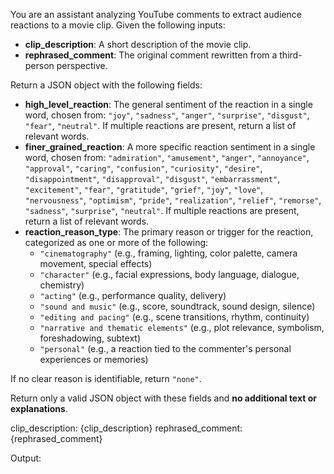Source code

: You are an assistant analyzing YouTube comments to extract audience reactions to a movie clip. Given the following inputs:
- **clip_description**: A short description of the movie clip.
- **rephrased_comment**: The original comment rewritten from a third-person perspective.

Return a JSON object with the following fields:

- **high_level_reaction**: The general sentiment of the reaction in a single word, chosen from: `"joy"`, `"sadness"`, `"anger"`, `"surprise"`, `"disgust"`, `"fear"`, `"neutral"`. If multiple reactions are present, return a list of relevant words.
- **finer_grained_reaction**: A more specific reaction sentiment in a single word, chosen from: `"admiration"`, `"amusement"`, `"anger"`, `"annoyance"`, `"approval"`, `"caring"`, `"confusion"`, `"curiosity"`, `"desire"`, `"disappointment"`, `"disapproval"`, `"disgust"`, `"embarrassment"`, `"excitement"`, `"fear"`, `"gratitude"`, `"grief"`, `"joy"`, `"love"`, `"nervousness"`, `"optimism"`, `"pride"`, `"realization"`, `"relief"`, `"remorse"`, `"sadness"`, `"surprise"`, `"neutral"`. If multiple reactions are present, return a list of relevant words.
- **reaction_reason_type**: The primary reason or trigger for the reaction, categorized as one or more of the following:
  - `"cinematography"` (e.g., framing, lighting, color palette, camera movement, special effects)
  - `"character"` (e.g., facial expressions, body language, dialogue, chemistry)
  - `"acting"` (e.g., performance quality, delivery)
  - `"sound and music"` (e.g., score, soundtrack, sound design, silence)
  - `"editing and pacing"` (e.g., scene transitions, rhythm, continuity)
  - `"narrative and thematic elements"` (e.g., plot relevance, symbolism, foreshadowing, subtext)
  - `"personal"` (e.g., a reaction tied to the commenter's personal experiences or memories)

If no clear reason is identifiable, return `"none"`.

Return only a valid JSON object with these fields and **no additional text or explanations**.

clip_description: {clip_description}
rephrased_comment: {rephrased_comment}

Output:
------------------------------------------------------------
What you are asked to do
Each line from the one containing "Return only a" through the end of the material must be returned exactly; no other line should appear.

Task result
Return only a valid JSON object with these fields and **no additional text or explanations**.

clip_description: {clip_description}
rephrased_comment: {rephrased_comment}

Output:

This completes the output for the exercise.